For Muskett, it was his first game since Sept. 2, when he hurt his non-throwing shoulder in the season opener. Against Boston College, he completed 22 of 34 passes for 247 yards and three touchdowns, with one interception. Muskett was sacked five times for 34 yards in losses, but he also ran the ball effectively at times.
“He showed the competitive spirit that he has,” Elliott said. “I was anxious to see how he was going to pull the ball down and run. And I thought he showed no hesitation, no fear. I even saw him lead with that shoulder a couple of times. I thought he made some big-time throws.”
On Virginia’s final possession, Muskett threw a high pass intended for true freshman wideout Jaden Gibson on the first down. Then came another incompletion. On third down, he hit Gibson for a seven-yard completion, but BC pressured Muskett on fourth down, and he threw an incompletion.

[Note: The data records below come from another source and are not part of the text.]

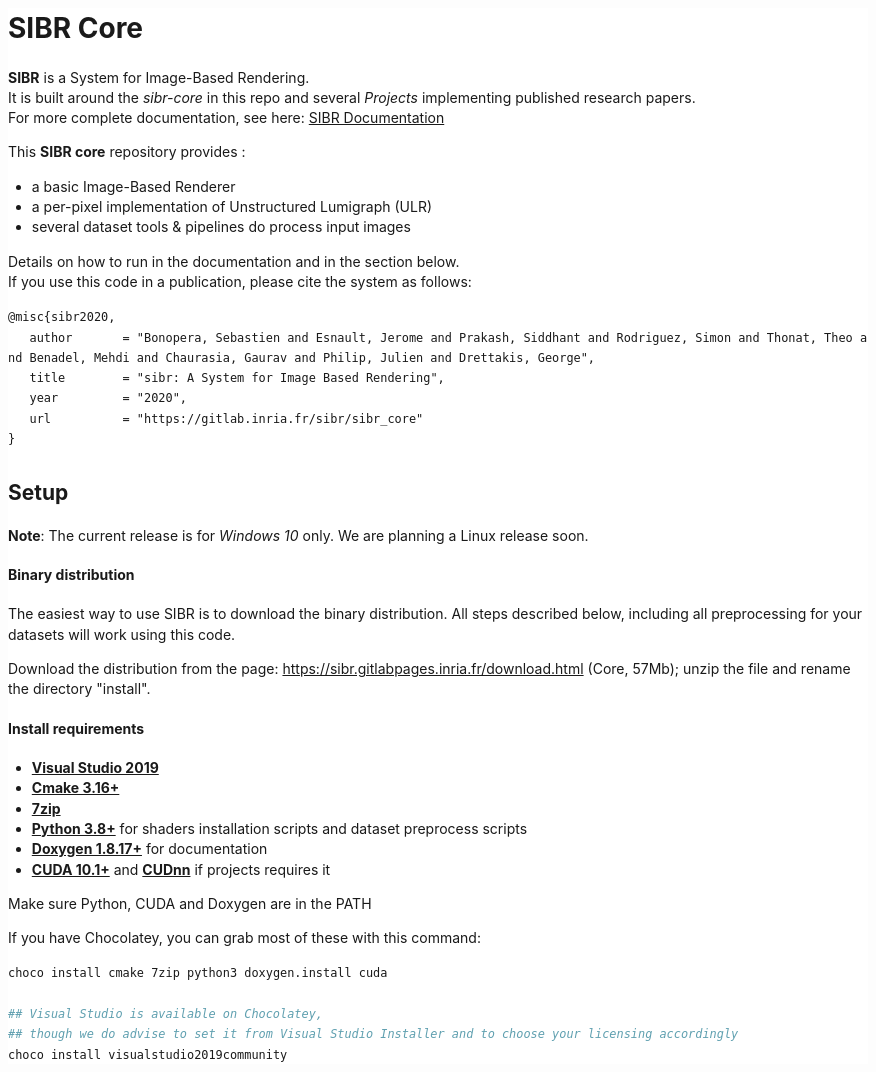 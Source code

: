 # SIBR Core

**SIBR** is a System for Image-Based Rendering.  
It is built around the *sibr-core* in this repo and several *Projects* implementing published research papers.  
For more complete documentation, see here: [SIBR Documentation](https://sibr.gitlabpages.inria.fr) 
  
This **SIBR core** repository provides :
- a basic Image-Based Renderer
- a per-pixel implementation of Unstructured Lumigraph (ULR)
- several dataset tools & pipelines do process input images
  
Details on how to run in the documentation and in the section below.  
If you use this code in a publication, please cite the system as follows:

```
@misc{sibr2020,
   author       = "Bonopera, Sebastien and Esnault, Jerome and Prakash, Siddhant and Rodriguez, Simon and Thonat, Theo and Benadel, Mehdi and Chaurasia, Gaurav and Philip, Julien and Drettakis, George",
   title        = "sibr: A System for Image Based Rendering",
   year         = "2020",
   url          = "https://gitlab.inria.fr/sibr/sibr_core"
}
```

## Setup

**Note**: The current release is for *Windows 10* only. We are planning a Linux release soon.

#### Binary distribution

The easiest way to use SIBR is to download the binary distribution. All steps described below, including all preprocessing for your datasets will work using this code.

Download the distribution from the page: https://sibr.gitlabpages.inria.fr/download.html (Core, 57Mb); unzip the file and rename the directory "install".

#### Install requirements

- [**Visual Studio 2019**](https://visualstudio.microsoft.com/fr/downloads/)
- [**Cmake 3.16+**](https://cmake.org/download)
- [**7zip**](https://www.7-zip.org)
- [**Python 3.8+**](https://www.python.org/downloads/) for shaders installation scripts and dataset preprocess scripts
- [**Doxygen 1.8.17+**](https://www.doxygen.nl/download.html#srcbin) for documentation
- [**CUDA 10.1+**](https://developer.nvidia.com/cuda-downloads) and [**CUDnn**](https://developer.nvidia.com/cudnn) if projects requires it

Make sure Python, CUDA and Doxygen are in the PATH

If you have Chocolatey, you can grab most of these with this command:

```sh
choco install cmake 7zip python3 doxygen.install cuda

## Visual Studio is available on Chocolatey,
## though we do advise to set it from Visual Studio Installer and to choose your licensing accordingly
choco install visualstudio2019community
```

The Cavaliers practice their two-minute offense almost daily, and “we just need, I just need, to be better,” Muskett said. “I’ve got hit Jaden on the first throw and then we got to figure out how to get first down in the next three downs. So I take full responsibility for that. As a quarterback, I have to make sure we get down there and get a touchdown to win the game.”
Wideout Malik Washington, who had a chance to become the first player in program history with four straight games of at least 100 yards receiving, finished with 97 against BC on nine catches. Washington had a touchdown catch, and Fields and tailback Mike Hollins also had one each.
On defense, the Hoos came into the game without ends Paul Akere, Kam Butler and Ben Smiley III and safety Lex Long, among others, and they lost cornerbacks Dre Walker and Malcolm Greene to injuries during the game. But Rudzinski refused to use the defense’s lack of depth as an excuse.
“That’s part of the game,” Rudzinski said, “and that’s what a good coach and a good team will do. You find a way with the resources you have. It’s a life lesson that we want these young men to take with them. When it gets tough and you might think, ‘I don’t have this, I don’t have that,’ what a great man does is he goes and finds a way, and that’s going to be the mentality as we go forward. I’m proud of these young men for as hard as they fought. I bleed for them and feel for them, too, because we want to win. But wanting to is one thing. Now we’ve got to produce that result.”
Penalties hurt the Cavaliers against NC State, and they struggled with their discipline again Saturday. They were penalized 11 times for 90 yards. (BC was flagged five times for 36 yards).
After the game, Elliott said, he told his players that Virginia is “learning some very hard lessons as a football program. Football, it’s a hard game and it only gives you what you earn. It doesn’t give you what you deserve. It just gives you what you earn. And if you have 11 penalties and you don’t execute, then you’re gonna get what you earn. And unfortunately, when you have those things, typically that earns you a loss.”
Butler had season-ending surgery Thursday, Elliott said, but UVA hopes to have Akere, Smiley and Long back soon. He wasn’t sure about the extent of the injuries suffered by Walker, a true freshman who had a first-half interception, and Greene, a transfer from Clemson.